OTX2 represses sister cell fate choices in the developing retina to promote photoreceptor specification.

机构信息

Department of Biology, The City College of New York, City University of New York (CUNY), New York, United States.

PhD Program in Biology, The Graduate Center of the City University of New York (CUNY), New York, United States.

出版信息

Elife. 2020 Apr 29;9:e54279. doi: 10.7554/eLife.54279.

DOI:10.7554/eLife.54279
PMID:32347797
原文链接:https://pmc.ncbi.nlm.nih.gov/articles/PMC7237216/
Abstract

During vertebrate retinal development, subsets of progenitor cells generate progeny in a non-stochastic manner, suggesting that these decisions are tightly regulated. However, the gene-regulatory network components that are functionally important in these progenitor cells are largely unknown. Here we identify a functional role for the OTX2 transcription factor in this process. CRISPR/Cas9 gene editing was used to produce somatic mutations of OTX2 in the chick retina and identified similar phenotypes to those observed in human patients. Single cell RNA sequencing was used to determine the functional consequences OTX2 gene editing on the population of cells derived from OTX2-expressing retinal progenitor cells. This confirmed that OTX2 is required for the generation of photoreceptors, but also for repression of specific retinal fates and alternative gene regulatory networks. These include specific subtypes of retinal ganglion and horizontal cells, suggesting that in this context, OTX2 functions to repress sister cell fate choices.

摘要

在脊椎动物视网膜发育过程中,祖细胞亚群以非随机的方式产生后代,这表明这些决定受到严格调控。

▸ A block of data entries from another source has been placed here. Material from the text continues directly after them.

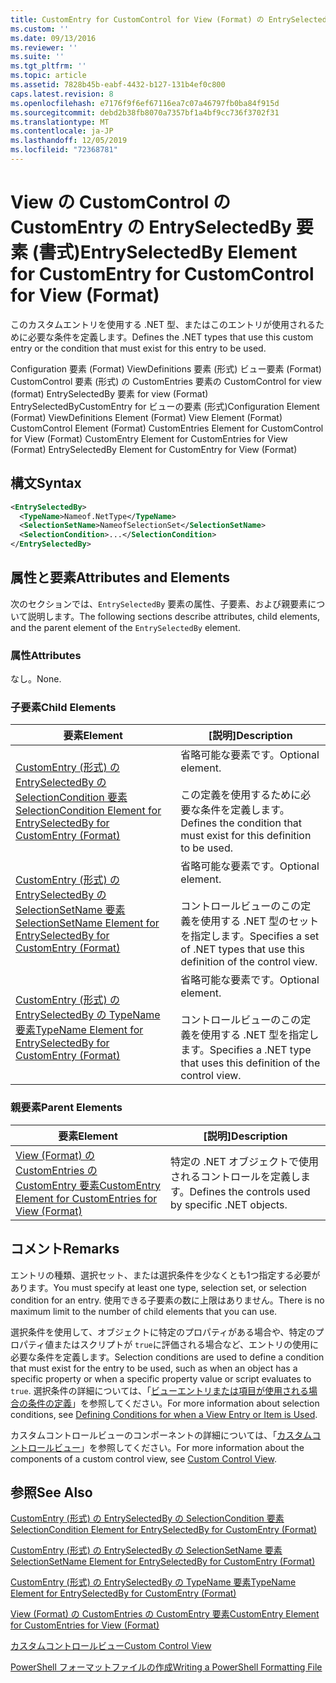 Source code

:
 ```yaml
---
title: CustomEntry for CustomControl for View (Format) の EntrySelectedBy 要素Microsoft Docs
ms.custom: ''
ms.date: 09/13/2016
ms.reviewer: ''
ms.suite: ''
ms.tgt_pltfrm: ''
ms.topic: article
ms.assetid: 7828b45b-eabf-4432-b127-131b4ef0c800
caps.latest.revision: 8
ms.openlocfilehash: e7176f9f6ef67116ea7c07a46797fb0ba84f915d
ms.sourcegitcommit: debd2b38fb8070a7357bf1a4bf9cc736f3702f31
ms.translationtype: MT
ms.contentlocale: ja-JP
ms.lasthandoff: 12/05/2019
ms.locfileid: "72368781"
---
```

# <a name="entryselectedby-element-for-customentry-for-customcontrol-for-view-format"></a><span data-ttu-id="a809b-102">View の CustomControl の CustomEntry の EntrySelectedBy 要素 (書式)</span><span class="sxs-lookup"><span data-stu-id="a809b-102">EntrySelectedBy Element for CustomEntry for CustomControl for View (Format)</span></span>

<span data-ttu-id="a809b-103">このカスタムエントリを使用する .NET 型、またはこのエントリが使用されるために必要な条件を定義します。</span><span class="sxs-lookup"><span data-stu-id="a809b-103">Defines the .NET types that use this custom entry or the condition that must exist for this entry to be used.</span></span>

<span data-ttu-id="a809b-104">Configuration 要素 (Format) ViewDefinitions 要素 (形式) ビュー要素 (Format) CustomControl 要素 (形式) の CustomEntries 要素の CustomControl for view (format) EntrySelectedBy 要素 for view (Format) EntrySelectedByCustomEntry for ビューの要素 (形式)</span><span class="sxs-lookup"><span data-stu-id="a809b-104">Configuration Element (Format) ViewDefinitions Element (Format) View Element (Format) CustomControl Element (Format) CustomEntries Element for CustomControl for View (Format) CustomEntry Element for CustomEntries for View (Format) EntrySelectedBy Element for CustomEntry for View (Format)</span></span>

## <a name="syntax"></a><span data-ttu-id="a809b-105">構文</span><span class="sxs-lookup"><span data-stu-id="a809b-105">Syntax</span></span>

```xml
<EntrySelectedBy>
  <TypeName>Nameof.NetType</TypeName>
  <SelectionSetName>NameofSelectionSet</SelectionSetName>
  <SelectionCondition>...</SelectionCondition>
</EntrySelectedBy>
```

## <a name="attributes-and-elements"></a><span data-ttu-id="a809b-106">属性と要素</span><span class="sxs-lookup"><span data-stu-id="a809b-106">Attributes and Elements</span></span>

<span data-ttu-id="a809b-107">次のセクションでは、`EntrySelectedBy` 要素の属性、子要素、および親要素について説明します。</span><span class="sxs-lookup"><span data-stu-id="a809b-107">The following sections describe attributes, child elements, and the parent element of the `EntrySelectedBy` element.</span></span>

### <a name="attributes"></a><span data-ttu-id="a809b-108">属性</span><span class="sxs-lookup"><span data-stu-id="a809b-108">Attributes</span></span>

<span data-ttu-id="a809b-109">なし。</span><span class="sxs-lookup"><span data-stu-id="a809b-109">None.</span></span>

### <a name="child-elements"></a><span data-ttu-id="a809b-110">子要素</span><span class="sxs-lookup"><span data-stu-id="a809b-110">Child Elements</span></span>

|<span data-ttu-id="a809b-111">要素</span><span class="sxs-lookup"><span data-stu-id="a809b-111">Element</span></span>|<span data-ttu-id="a809b-112">[説明]</span><span class="sxs-lookup"><span data-stu-id="a809b-112">Description</span></span>|
|-------------|-----------------|
|[<span data-ttu-id="a809b-113">CustomEntry (形式) の EntrySelectedBy の SelectionCondition 要素</span><span class="sxs-lookup"><span data-stu-id="a809b-113">SelectionCondition Element for EntrySelectedBy for CustomEntry (Format)</span></span>](./selectioncondition-element-for-entryselectedby-for-customcontrol-format.md)|<span data-ttu-id="a809b-114">省略可能な要素です。</span><span class="sxs-lookup"><span data-stu-id="a809b-114">Optional element.</span></span><br /><br /> <span data-ttu-id="a809b-115">この定義を使用するために必要な条件を定義します。</span><span class="sxs-lookup"><span data-stu-id="a809b-115">Defines the condition that must exist for this definition to be used.</span></span>|
|[<span data-ttu-id="a809b-116">CustomEntry (形式) の EntrySelectedBy の SelectionSetName 要素</span><span class="sxs-lookup"><span data-stu-id="a809b-116">SelectionSetName Element for EntrySelectedBy for CustomEntry (Format)</span></span>](./selectionsetname-element-for-entryselectedby-for-customcontrol-for-view-format.md)|<span data-ttu-id="a809b-117">省略可能な要素です。</span><span class="sxs-lookup"><span data-stu-id="a809b-117">Optional element.</span></span><br /><br /> <span data-ttu-id="a809b-118">コントロールビューのこの定義を使用する .NET 型のセットを指定します。</span><span class="sxs-lookup"><span data-stu-id="a809b-118">Specifies a set of .NET types that use this definition of the control view.</span></span>|
|[<span data-ttu-id="a809b-119">CustomEntry (形式) の EntrySelectedBy の TypeName 要素</span><span class="sxs-lookup"><span data-stu-id="a809b-119">TypeName Element for EntrySelectedBy for CustomEntry (Format)</span></span>](./typename-element-for-selectioncondition-for-customcontrol-for-view-format.md)|<span data-ttu-id="a809b-120">省略可能な要素です。</span><span class="sxs-lookup"><span data-stu-id="a809b-120">Optional element.</span></span><br /><br /> <span data-ttu-id="a809b-121">コントロールビューのこの定義を使用する .NET 型を指定します。</span><span class="sxs-lookup"><span data-stu-id="a809b-121">Specifies a .NET type that uses this definition of the control view.</span></span>|

### <a name="parent-elements"></a><span data-ttu-id="a809b-122">親要素</span><span class="sxs-lookup"><span data-stu-id="a809b-122">Parent Elements</span></span>

|<span data-ttu-id="a809b-123">要素</span><span class="sxs-lookup"><span data-stu-id="a809b-123">Element</span></span>|<span data-ttu-id="a809b-124">[説明]</span><span class="sxs-lookup"><span data-stu-id="a809b-124">Description</span></span>|
|-------------|-----------------|
|[<span data-ttu-id="a809b-125">View (Format) の CustomEntries の CustomEntry 要素</span><span class="sxs-lookup"><span data-stu-id="a809b-125">CustomEntry Element for CustomEntries for View (Format)</span></span>](./customentry-element-for-customentries-for-customcontrol-for-view-format.md)|<span data-ttu-id="a809b-126">特定の .NET オブジェクトで使用されるコントロールを定義します。</span><span class="sxs-lookup"><span data-stu-id="a809b-126">Defines the controls used by specific .NET objects.</span></span>|

## <a name="remarks"></a><span data-ttu-id="a809b-127">コメント</span><span class="sxs-lookup"><span data-stu-id="a809b-127">Remarks</span></span>

<span data-ttu-id="a809b-128">エントリの種類、選択セット、または選択条件を少なくとも1つ指定する必要があります。</span><span class="sxs-lookup"><span data-stu-id="a809b-128">You must specify at least one type, selection set, or selection condition for an entry.</span></span> <span data-ttu-id="a809b-129">使用できる子要素の数に上限はありません。</span><span class="sxs-lookup"><span data-stu-id="a809b-129">There is no maximum limit to the number of child elements that you can use.</span></span>

<span data-ttu-id="a809b-130">選択条件を使用して、オブジェクトに特定のプロパティがある場合や、特定のプロパティ値またはスクリプトが `true`に評価される場合など、エントリの使用に必要な条件を定義します。</span><span class="sxs-lookup"><span data-stu-id="a809b-130">Selection conditions are used to define a condition that must exist for the entry to be used, such as when an object has a specific property or when a specific property value or script evaluates to `true`.</span></span> <span data-ttu-id="a809b-131">選択条件の詳細については、「[ビューエントリまたは項目が使用される場合の条件の定義](./defining-conditions-for-displaying-data.md)」を参照してください。</span><span class="sxs-lookup"><span data-stu-id="a809b-131">For more information about selection conditions, see [Defining Conditions for when a View Entry or Item is Used](./defining-conditions-for-displaying-data.md).</span></span>

<span data-ttu-id="a809b-132">カスタムコントロールビューのコンポーネントの詳細については、「[カスタムコントロールビュー](./creating-custom-controls.md)」を参照してください。</span><span class="sxs-lookup"><span data-stu-id="a809b-132">For more information about the components of a custom control view, see [Custom Control View](./creating-custom-controls.md).</span></span>

## <a name="see-also"></a><span data-ttu-id="a809b-133">参照</span><span class="sxs-lookup"><span data-stu-id="a809b-133">See Also</span></span>

[<span data-ttu-id="a809b-134">CustomEntry (形式) の EntrySelectedBy の SelectionCondition 要素</span><span class="sxs-lookup"><span data-stu-id="a809b-134">SelectionCondition Element for EntrySelectedBy for CustomEntry (Format)</span></span>](./selectioncondition-element-for-entryselectedby-for-customcontrol-format.md)

[<span data-ttu-id="a809b-135">CustomEntry (形式) の EntrySelectedBy の SelectionSetName 要素</span><span class="sxs-lookup"><span data-stu-id="a809b-135">SelectionSetName Element for EntrySelectedBy for CustomEntry (Format)</span></span>](./selectionsetname-element-for-entryselectedby-for-customcontrol-for-view-format.md)

[<span data-ttu-id="a809b-136">CustomEntry (形式) の EntrySelectedBy の TypeName 要素</span><span class="sxs-lookup"><span data-stu-id="a809b-136">TypeName Element for EntrySelectedBy for CustomEntry (Format)</span></span>](./typename-element-for-selectioncondition-for-customcontrol-for-view-format.md)

[<span data-ttu-id="a809b-137">View (Format) の CustomEntries の CustomEntry 要素</span><span class="sxs-lookup"><span data-stu-id="a809b-137">CustomEntry Element for CustomEntries for View (Format)</span></span>](./customentry-element-for-customentries-for-customcontrol-for-view-format.md)

[<span data-ttu-id="a809b-138">カスタムコントロールビュー</span><span class="sxs-lookup"><span data-stu-id="a809b-138">Custom Control View</span></span>](./creating-custom-controls.md)

[<span data-ttu-id="a809b-139">PowerShell フォーマットファイルの作成</span><span class="sxs-lookup"><span data-stu-id="a809b-139">Writing a PowerShell Formatting File</span></span>](./writing-a-powershell-formatting-file.md)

然而,在这些祖细胞中具有功能重要性的基因调控网络组件在很大程度上尚不清楚。在这里,我们确定了 OTX2 转录因子在这个过程中的功能作用。使用 CRISPR/Cas9 基因编辑在鸡视网膜中产生 OTX2 的体细胞突变,并鉴定出与在人类患者中观察到的相似表型。单细胞 RNA 测序用于确定 OTX2 基因编辑对源自 OTX2 表达的视网膜祖细胞的细胞群体的功能后果。这证实了 OTX2 不仅对于光感受器的产生是必需的,而且对于抑制特定的视网膜命运和替代基因调控网络也是必需的。这些网络包括特定类型的视网膜神经节细胞和水平细胞,这表明在这种情况下,OTX2 起抑制姐妹细胞命运选择的作用。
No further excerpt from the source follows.